Arkansas Democrat-Gazette

A second firefight in Niger reported

- THE NEW YORK TIMES

WASHINGTON — Green Berets working with government forces in Niger killed 11 Islamic State militants in a firefight in December, the U.S. military acknowledg­ed for the first time Wednesday.

The battle occurred two months after four U.S. soldiers died in an ambush in another part of Niger — and after senior commanders had imposed stricter limits on military missions in the West African country.

No U.S. or Nigerien forces were harmed in the December gunbattle. But the combat — along with at least 10 other previously unreported attacks on U.S. troops in West Africa between 2015 and 2017 — indicates that the deadly Oct. 4 ambush was not an isolated episode in a nation where the United States is building a drone base.

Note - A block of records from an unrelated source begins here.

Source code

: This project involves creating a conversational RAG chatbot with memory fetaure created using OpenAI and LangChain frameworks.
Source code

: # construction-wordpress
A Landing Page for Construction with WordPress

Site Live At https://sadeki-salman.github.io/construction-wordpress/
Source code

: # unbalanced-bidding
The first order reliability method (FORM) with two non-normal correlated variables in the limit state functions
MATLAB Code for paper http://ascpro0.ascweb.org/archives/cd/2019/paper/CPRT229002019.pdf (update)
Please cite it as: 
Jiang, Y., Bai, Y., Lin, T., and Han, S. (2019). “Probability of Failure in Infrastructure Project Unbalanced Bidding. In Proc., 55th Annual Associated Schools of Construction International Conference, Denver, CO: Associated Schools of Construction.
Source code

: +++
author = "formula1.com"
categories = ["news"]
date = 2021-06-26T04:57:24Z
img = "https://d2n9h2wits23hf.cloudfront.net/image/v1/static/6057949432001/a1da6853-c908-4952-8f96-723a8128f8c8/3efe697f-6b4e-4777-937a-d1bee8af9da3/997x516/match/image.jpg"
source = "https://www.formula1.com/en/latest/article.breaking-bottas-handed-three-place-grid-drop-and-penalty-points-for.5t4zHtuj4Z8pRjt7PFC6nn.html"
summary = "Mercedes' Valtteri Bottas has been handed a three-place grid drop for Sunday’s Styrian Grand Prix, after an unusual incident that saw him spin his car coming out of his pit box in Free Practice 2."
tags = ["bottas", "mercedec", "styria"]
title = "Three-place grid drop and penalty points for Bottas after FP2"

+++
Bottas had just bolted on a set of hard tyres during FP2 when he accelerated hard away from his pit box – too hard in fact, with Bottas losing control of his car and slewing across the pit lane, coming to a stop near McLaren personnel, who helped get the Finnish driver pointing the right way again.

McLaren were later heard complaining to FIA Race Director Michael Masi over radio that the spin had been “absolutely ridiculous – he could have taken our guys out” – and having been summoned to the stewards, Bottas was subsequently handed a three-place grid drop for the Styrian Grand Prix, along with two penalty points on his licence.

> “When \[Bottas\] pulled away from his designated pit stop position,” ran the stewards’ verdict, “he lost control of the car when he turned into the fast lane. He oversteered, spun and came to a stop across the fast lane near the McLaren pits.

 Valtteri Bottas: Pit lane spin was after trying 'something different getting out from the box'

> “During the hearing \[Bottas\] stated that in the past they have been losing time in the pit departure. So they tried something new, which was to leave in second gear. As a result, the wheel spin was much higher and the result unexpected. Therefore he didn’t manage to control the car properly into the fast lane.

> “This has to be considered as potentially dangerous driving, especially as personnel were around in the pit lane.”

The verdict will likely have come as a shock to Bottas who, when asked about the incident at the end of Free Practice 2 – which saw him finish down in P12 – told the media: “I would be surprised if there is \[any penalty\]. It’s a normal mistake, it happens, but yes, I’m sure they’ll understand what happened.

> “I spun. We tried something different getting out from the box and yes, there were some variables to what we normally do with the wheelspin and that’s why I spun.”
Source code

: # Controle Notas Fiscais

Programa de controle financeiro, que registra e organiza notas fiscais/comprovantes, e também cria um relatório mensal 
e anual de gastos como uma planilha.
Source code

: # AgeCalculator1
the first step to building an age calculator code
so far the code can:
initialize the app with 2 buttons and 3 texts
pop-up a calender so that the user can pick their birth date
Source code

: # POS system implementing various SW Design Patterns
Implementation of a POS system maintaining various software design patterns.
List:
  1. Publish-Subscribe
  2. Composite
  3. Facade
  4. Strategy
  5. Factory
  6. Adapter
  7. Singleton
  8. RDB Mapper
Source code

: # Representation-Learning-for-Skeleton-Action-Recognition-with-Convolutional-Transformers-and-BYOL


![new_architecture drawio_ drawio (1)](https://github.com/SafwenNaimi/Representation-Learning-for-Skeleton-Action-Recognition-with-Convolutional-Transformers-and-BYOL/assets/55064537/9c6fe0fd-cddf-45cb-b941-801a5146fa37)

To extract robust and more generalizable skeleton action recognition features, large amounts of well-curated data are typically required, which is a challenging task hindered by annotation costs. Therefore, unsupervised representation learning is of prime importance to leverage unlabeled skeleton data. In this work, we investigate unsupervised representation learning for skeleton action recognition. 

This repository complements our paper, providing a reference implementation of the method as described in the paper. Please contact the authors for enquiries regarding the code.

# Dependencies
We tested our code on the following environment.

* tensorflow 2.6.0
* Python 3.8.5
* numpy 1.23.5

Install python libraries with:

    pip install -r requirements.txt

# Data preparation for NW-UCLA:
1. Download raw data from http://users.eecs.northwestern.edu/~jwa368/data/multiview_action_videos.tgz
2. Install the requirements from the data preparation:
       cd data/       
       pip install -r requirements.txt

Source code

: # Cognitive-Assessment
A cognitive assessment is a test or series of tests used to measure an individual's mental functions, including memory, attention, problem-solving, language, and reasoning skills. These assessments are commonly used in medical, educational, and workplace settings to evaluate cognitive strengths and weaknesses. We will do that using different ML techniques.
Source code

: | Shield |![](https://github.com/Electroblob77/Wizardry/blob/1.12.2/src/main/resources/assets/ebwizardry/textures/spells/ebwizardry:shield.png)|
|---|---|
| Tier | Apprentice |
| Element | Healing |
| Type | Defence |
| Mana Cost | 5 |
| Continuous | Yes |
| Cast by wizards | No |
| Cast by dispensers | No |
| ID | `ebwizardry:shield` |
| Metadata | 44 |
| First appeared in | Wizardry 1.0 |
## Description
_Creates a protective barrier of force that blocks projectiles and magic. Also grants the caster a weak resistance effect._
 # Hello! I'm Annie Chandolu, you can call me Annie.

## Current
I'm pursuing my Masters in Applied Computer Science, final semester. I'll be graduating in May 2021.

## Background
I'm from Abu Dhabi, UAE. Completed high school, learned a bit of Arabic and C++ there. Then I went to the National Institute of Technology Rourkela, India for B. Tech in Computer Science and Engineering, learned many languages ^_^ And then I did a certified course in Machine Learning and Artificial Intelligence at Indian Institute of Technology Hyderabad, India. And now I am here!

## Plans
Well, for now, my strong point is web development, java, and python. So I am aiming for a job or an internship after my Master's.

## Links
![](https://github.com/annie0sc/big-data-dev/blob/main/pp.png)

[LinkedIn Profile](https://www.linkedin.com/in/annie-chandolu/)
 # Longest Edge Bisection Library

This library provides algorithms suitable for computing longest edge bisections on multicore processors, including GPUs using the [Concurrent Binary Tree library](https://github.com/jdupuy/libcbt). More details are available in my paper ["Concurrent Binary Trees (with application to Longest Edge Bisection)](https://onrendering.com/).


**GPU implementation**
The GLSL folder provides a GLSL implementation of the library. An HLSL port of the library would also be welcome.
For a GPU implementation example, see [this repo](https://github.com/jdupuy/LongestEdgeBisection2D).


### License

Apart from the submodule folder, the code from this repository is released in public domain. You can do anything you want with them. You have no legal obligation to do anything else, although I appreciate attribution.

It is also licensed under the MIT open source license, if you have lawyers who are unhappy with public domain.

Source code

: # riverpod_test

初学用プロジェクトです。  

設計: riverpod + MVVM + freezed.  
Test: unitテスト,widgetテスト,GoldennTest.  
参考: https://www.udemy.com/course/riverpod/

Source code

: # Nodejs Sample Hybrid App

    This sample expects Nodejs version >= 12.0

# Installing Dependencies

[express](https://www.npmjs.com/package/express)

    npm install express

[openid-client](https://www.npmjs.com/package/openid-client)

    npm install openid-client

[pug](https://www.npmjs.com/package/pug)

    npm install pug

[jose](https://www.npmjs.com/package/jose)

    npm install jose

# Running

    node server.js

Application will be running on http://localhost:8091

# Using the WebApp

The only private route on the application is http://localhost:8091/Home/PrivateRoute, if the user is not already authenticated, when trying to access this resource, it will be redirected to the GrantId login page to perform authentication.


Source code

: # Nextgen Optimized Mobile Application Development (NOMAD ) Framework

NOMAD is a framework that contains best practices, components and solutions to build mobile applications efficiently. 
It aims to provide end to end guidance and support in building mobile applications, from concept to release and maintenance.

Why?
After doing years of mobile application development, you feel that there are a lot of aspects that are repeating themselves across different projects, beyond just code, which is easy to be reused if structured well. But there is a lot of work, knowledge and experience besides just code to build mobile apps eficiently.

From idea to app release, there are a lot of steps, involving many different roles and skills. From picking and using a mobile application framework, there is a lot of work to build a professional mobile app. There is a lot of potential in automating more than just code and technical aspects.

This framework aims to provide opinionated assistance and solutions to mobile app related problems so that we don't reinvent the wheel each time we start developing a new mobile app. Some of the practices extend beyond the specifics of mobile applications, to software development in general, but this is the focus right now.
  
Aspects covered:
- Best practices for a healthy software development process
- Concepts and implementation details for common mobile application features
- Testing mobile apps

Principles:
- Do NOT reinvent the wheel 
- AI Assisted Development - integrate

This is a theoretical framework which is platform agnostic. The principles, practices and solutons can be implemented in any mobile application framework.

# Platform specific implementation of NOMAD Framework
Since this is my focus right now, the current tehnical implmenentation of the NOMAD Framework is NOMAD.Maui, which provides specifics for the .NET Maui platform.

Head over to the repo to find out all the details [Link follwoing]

After the ambush, senior officers at U.S. Africa Command imposed additional measures to enhance the safety of troops on missions that were designed to train and advise local forces in Niger.

But on the morning of Dec. 6, a combined force of Nigerien and U.S. troops “came under fire from a formation of violent extremists,” Samantha Reho, a spokesman for Africa Command, said in a statement to The New York Times on Wednesday.

She said the gunbattle killed 11 militants who were believed to be affiliated with the Islamic State in West Africa. No U.S. or Nigerien forces were killed or wounded, she said, giving no explanatio­n for the Pentagon’s failure to disclose the episode at the time.

The head of Africa Command, Gen. Thomas Waldhauser, did not mention that gunbattle in testimony to Congress this month and only broadly outlined threats in the region. A senior House Republican aide said Wednesday that lawmakers had been notified about the attack soon after it happened.